Rae Na az önce çarptığı adamın yüzünde tanıdık bir şeyler görmüş gibiydi ama ne olduğunu kestiremedi. Çabucak yemekhanede oturdukları masaya döndü. Jun Woo'nun karşısında oturan Kang Jun'un ve Min Hye'ın arasına oturmaya karar verdi. Jun Woo'nun yanından geçerken Jun Woo Rae Na'nın bileğini tuttu. Jun Woo:
-Burada oturuyordun, ne diye şimdi karşıya geçip onları sıkıştırıyorsun?
Masadakiler neden Jun Woo'nun birdenbire böyle davranmaya başladığını anlamamışlardı. Rae Na cevap veremeden Jun Woo yana kaydı, Rae Na'yı bileğinden çekip yanına oturttu.

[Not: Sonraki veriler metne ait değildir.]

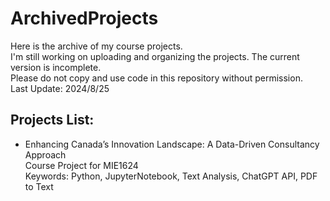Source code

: # ArchivedProjects
Here is the archive of my course projects.\
I'm still working on uploading and organizing the projects. The current version is incomplete.\
Please do not copy and use code in this repository without permission.\
Last Update: 2024/8/25
## Projects List:
- Enhancing Canada’s Innovation Landscape: A Data-Driven Consultancy Approach\
  Course Project for MIE1624\
  Keywords: Python, JupyterNotebook, Text Analysis, ChatGPT API, PDF to Text
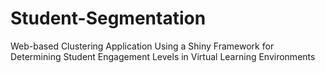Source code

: # Student-Segmentation
Web-based Clustering Application Using a Shiny Framework for Determining Student Engagement Levels in Virtual Learning Environments
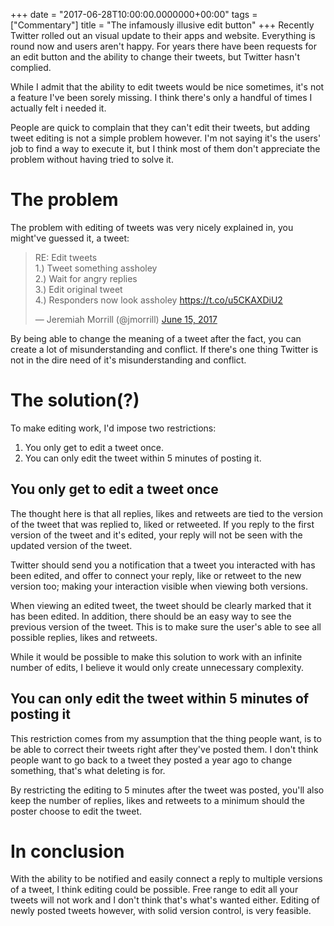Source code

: +++
date = "2017-06-28T10:00:00.0000000+00:00"
tags = ["Commentary"]
title = "The infamously illusive edit button"
+++
Recently Twitter rolled out an visual update to their apps and website. Everything is round now and users aren't happy. For years there have been requests for an edit button and the ability to change their tweets, but Twitter hasn't complied.

While I admit that the ability to edit tweets would be nice sometimes, it's not a feature I've been sorely missing. I think there's only a handful of times I actually felt i needed it.

People are quick to complain that they can't edit their tweets, but adding tweet editing is not a simple problem however. I'm not saying it's the users' job to find a way to execute it, but I think most of them don't appreciate the problem without having tried to solve it.

# The problem

The problem with editing of tweets was very nicely explained in, you might've guessed it, a tweet:

<blockquote class="twitter-tweet" data-lang="en"><p lang="en" dir="ltr">RE: Edit tweets<br>1.) Tweet something assholey<br>2.) Wait for angry replies<br>3.) Edit original tweet <br>4.) Responders now look assholey <a href="https://t.co/u5CKAXDiU2">https://t.co/u5CKAXDiU2</a></p>&mdash; Jeremiah Morrill (@jmorrill) <a href="https://twitter.com/jmorrill/status/875390785855774720">June 15, 2017</a></blockquote>
<script async src="//platform.twitter.com/widgets.js" charset="utf-8"></script>

By being able to change the meaning of a tweet after the fact, you can create a lot of misunderstanding and conflict. If there's one thing Twitter is not in the dire need of it's misunderstanding and conflict.

# The solution(?)

To make editing work, I'd impose two restrictions:

1. You only get to edit a tweet once.
2. You can only edit the tweet within 5 minutes of posting it.

## You only get to edit a tweet once

The thought here is that all replies, likes and retweets are tied to the version of the tweet that was replied to, liked or retweeted. If you reply to the first version of the tweet and it's edited, your reply will not be seen with the updated version of the tweet.

Twitter should send you a notification that a tweet you interacted with has been edited, and offer to connect your reply, like or retweet to the new version too; making your interaction visible when viewing both versions.

When viewing an edited tweet, the tweet should be clearly marked that it has been edited. In addition, there should be an easy way to see the previous version of the tweet. This is to make sure the user's able to see all possible replies, likes and retweets.

While it would be possible to make this solution to work with an infinite number of edits, I believe it would only create unnecessary complexity.

## You can only edit the tweet within 5 minutes of posting it

This restriction comes from my assumption that the thing people want, is to be able to correct their tweets right after they've posted them. I don't think people want to go back to a tweet they posted a year ago to change something, that's what deleting is for.

By restricting the editing to 5 minutes after the tweet was posted, you'll also keep the number of replies, likes and retweets to a minimum should the poster choose to edit the tweet.

# In conclusion

With the ability to be notified and easily connect a reply to multiple versions of a tweet, I think editing could be possible. Free range to edit all your tweets will not work and I don't think that's what's wanted either. Editing of newly posted tweets however, with solid version control, is very feasible.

Rae Na kendi kendine mırıldandı "Noluyoruz ya.." Jun Woo:
-Bir şey mi dedin?
-Yemek servisi diyordum, ne zaman başlayacak? Min Sup:
-Dağıtıyorlar ya galiba, gidip alsak mı? Mae Jin direk atladı:
-Hadi beraber gidip alalım! Kang Jun:
-Tamam ya sakin ol, dedi gülerek.
Mae Jin ve Min Sup kalkıp yemekleri almaya giderken, yemekhanenin kapısındaki hareketlenmeyi farkettiler. Mae Jin bunun sebebini tabiki anlamıştı, Kang Jun Se gerçekten geliyor olmalıydı,
-Min Sup-ssi, aslında kalabalığın biraz dağılmasını mı beklesek, az sonra alırız.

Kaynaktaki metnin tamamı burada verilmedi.